[GreenKeys] Model 40, Anyone?

David I. Emery die at dieconsulting.com
Sat Jun 13 00:53:13 EDT 2020


On Fri, Jun 12, 2020 at 09:10:36PM -0700, kn7sfz wrote:
> And what might happen if you dropped the link to 300 or even 110bps??? Is 
> there some kind of buffer that would wait and print an entire line when 
> ready or would the CPS just drop?

	They had a big VLSI NMOS chip that did all that... and indeed
it was a line printer, printing a line at a time from a buffer.   The
chip figured out what letter on the chain was going by which hammers
at any instant and fired them at an appropriate time to print the
desired character.   This could take place at several points on a
line at once (there were 80 or 132 hammers)...

	IIRC (it has been a LONG time) the chip drove a small trip
solenoid per character position on the line that caused the hammer arm
for that character position to engage a rotating bail... banging it onto
the moving type pallet on the chain.   So unlike some other line printers
of that era the actual force that printed the character was mostly from
the motor that drove the bail rather than from a much higher power electronic
print hammer driver... that was common in other line printer designs
of the era.

	My memory is that the chip waited until a received line was complete
before printing any of it, but that might not have been always true in
all cases, I am not sure about that detail this long removed from it.
It wasn't readily possible to see the line being printed, so the value
of incremental printing was pretty limited.

	And going at full speed it wasn't readily possible to read the
text as it was being printed... either.

	The ones I used on an Intel microprocessor SW development system
in 1981/82/83 had RTS/CTS (and XON/XOFF) pacing provisions so the flow of
characters to the printer could be controlled by the printer and it was
possible to set the RS-232 baud rate to feed the printer as fast as it
would go without worrying about padding characters for timing as you
need to with most mechanical printing devices.
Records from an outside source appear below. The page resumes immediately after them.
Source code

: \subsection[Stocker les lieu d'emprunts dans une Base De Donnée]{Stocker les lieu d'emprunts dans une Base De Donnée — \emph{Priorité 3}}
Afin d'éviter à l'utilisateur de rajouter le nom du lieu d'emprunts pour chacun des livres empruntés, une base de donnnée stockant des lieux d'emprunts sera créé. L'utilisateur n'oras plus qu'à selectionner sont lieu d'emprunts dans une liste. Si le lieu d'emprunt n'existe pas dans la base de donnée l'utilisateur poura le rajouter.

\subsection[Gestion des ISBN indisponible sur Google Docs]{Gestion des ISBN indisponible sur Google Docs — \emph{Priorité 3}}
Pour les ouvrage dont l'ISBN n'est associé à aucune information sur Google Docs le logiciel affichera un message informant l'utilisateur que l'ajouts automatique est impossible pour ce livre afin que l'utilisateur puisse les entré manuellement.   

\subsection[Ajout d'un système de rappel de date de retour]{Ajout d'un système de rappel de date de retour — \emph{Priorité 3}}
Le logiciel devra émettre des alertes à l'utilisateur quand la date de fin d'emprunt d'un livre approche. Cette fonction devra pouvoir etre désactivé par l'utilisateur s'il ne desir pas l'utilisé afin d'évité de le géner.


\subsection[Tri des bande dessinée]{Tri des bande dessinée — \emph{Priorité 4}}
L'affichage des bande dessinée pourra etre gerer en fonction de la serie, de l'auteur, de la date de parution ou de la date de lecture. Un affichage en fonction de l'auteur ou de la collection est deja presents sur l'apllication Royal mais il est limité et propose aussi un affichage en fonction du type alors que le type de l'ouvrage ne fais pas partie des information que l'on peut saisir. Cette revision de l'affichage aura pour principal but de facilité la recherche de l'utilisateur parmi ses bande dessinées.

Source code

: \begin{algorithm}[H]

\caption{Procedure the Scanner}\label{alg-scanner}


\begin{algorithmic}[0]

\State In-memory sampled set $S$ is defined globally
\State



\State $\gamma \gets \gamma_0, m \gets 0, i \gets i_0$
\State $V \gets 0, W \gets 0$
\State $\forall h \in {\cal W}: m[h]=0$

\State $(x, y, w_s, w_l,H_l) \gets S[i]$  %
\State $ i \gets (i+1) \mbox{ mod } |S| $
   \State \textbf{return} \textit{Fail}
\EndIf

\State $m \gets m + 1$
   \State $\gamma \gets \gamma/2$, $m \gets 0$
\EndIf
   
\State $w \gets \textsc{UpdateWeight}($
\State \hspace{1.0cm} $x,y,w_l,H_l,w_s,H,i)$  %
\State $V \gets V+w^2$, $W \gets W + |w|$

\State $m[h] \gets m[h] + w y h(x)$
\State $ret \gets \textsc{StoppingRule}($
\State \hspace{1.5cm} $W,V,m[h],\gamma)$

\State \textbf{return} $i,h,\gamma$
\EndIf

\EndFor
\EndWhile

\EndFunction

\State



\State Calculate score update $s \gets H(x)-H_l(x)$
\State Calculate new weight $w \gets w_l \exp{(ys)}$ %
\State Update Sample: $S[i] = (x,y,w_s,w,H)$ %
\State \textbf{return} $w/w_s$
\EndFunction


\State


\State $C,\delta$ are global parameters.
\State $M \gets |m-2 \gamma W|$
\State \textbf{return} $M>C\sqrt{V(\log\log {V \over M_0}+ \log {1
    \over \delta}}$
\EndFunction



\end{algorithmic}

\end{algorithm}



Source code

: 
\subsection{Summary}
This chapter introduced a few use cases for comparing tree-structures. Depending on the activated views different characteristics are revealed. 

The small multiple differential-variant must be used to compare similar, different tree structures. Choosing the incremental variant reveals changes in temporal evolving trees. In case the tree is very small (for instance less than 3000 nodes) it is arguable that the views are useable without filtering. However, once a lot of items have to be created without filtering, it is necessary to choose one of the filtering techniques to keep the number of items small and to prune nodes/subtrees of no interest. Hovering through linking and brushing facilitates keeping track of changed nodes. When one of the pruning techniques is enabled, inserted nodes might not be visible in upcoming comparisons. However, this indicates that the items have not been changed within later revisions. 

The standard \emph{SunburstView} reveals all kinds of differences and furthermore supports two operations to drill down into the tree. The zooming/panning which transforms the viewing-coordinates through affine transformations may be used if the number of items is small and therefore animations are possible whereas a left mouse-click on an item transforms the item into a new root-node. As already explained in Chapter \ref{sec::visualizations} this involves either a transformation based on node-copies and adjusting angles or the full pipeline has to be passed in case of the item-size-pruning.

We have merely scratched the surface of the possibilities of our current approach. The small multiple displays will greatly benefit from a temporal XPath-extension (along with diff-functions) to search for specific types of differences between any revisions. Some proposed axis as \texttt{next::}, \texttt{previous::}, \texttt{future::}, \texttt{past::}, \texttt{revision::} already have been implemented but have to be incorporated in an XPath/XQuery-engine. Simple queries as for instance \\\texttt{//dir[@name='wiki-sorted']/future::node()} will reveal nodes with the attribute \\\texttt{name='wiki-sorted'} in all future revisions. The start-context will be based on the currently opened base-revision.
	I also vaguely remember there was a provision in the logic to
print only a certain number of characters at once... so as to avoid
excessive mechanical load on the motor and chain... thus avoiding the
pathological case of printing all 80 or 132 character positions at once with
a suitable message...

-- 
  Dave Emery N1PRE/AE, die at dieconsulting.com  DIE Consulting, Weston, Mass 02493
"An empty zombie mind with a forlorn barely readable weatherbeaten
'For Rent' sign still vainly flapping outside on the weed encrusted pole - in 
celebration of what could have been, but wasn't and is not to be now either."